> Your objective:
Tell me how many lines in the data below hold the string "request", and say nothing else.

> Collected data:
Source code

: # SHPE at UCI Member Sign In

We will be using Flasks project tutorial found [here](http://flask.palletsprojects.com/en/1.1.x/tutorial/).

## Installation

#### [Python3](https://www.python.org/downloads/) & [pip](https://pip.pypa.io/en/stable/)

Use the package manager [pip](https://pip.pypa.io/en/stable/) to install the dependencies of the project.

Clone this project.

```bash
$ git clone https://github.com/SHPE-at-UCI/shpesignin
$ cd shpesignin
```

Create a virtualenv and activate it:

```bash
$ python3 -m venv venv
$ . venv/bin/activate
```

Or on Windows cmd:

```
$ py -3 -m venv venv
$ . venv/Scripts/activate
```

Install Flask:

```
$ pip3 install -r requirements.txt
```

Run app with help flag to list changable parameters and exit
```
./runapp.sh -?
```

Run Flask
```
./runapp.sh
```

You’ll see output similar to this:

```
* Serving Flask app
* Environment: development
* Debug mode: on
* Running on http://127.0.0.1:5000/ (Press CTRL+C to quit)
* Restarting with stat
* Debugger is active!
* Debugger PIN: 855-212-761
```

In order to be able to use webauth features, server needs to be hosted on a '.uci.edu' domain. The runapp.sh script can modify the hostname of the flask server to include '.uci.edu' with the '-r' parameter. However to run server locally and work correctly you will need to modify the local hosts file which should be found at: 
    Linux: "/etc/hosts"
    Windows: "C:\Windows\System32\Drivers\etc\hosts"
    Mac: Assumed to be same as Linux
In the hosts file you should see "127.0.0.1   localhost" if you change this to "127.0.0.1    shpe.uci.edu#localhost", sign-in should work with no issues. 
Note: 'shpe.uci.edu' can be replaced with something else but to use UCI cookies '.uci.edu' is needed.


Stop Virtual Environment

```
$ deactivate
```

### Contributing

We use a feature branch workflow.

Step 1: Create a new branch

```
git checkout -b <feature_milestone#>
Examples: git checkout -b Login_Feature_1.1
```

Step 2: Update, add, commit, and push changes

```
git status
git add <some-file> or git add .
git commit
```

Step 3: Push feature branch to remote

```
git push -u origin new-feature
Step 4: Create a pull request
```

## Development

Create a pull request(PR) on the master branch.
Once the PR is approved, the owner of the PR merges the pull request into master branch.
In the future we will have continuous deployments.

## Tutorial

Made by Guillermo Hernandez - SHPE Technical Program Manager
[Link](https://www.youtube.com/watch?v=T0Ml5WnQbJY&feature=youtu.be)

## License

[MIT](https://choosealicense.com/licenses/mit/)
* * *
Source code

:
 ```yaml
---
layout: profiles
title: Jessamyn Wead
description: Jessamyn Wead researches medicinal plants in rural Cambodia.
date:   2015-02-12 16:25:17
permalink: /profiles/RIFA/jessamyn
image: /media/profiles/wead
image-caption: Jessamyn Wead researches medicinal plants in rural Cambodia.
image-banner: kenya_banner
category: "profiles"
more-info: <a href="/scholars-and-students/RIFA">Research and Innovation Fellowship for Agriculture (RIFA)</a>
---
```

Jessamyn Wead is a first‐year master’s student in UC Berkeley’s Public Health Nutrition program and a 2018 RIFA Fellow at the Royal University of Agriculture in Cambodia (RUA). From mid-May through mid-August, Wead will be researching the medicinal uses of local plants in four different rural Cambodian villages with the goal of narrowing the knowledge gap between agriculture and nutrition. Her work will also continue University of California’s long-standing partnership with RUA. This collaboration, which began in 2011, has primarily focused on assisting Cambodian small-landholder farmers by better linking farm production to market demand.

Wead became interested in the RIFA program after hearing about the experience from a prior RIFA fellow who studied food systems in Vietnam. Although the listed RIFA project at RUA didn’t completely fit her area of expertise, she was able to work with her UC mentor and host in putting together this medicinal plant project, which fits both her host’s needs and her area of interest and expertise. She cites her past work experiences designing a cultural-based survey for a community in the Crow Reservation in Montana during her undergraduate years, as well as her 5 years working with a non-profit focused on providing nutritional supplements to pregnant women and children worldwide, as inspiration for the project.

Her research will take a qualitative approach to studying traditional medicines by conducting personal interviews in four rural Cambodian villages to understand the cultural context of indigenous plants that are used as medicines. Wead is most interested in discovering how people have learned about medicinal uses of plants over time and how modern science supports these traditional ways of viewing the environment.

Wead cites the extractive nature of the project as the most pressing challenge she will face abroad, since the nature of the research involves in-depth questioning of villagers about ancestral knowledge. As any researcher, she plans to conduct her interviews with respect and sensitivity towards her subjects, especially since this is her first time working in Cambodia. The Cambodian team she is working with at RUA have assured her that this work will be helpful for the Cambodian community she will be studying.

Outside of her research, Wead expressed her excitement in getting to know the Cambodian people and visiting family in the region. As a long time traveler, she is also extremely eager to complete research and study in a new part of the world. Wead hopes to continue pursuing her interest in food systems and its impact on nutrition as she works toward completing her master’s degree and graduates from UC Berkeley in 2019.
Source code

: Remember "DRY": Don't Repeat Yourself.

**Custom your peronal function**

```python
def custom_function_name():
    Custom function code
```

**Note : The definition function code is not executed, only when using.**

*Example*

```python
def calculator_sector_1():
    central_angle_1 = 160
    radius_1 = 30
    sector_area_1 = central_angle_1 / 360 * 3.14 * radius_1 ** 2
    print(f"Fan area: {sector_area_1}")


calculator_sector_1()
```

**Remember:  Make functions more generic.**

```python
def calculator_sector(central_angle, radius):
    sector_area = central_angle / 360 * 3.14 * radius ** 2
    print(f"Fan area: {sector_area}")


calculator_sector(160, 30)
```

> Answer to the exercise:
3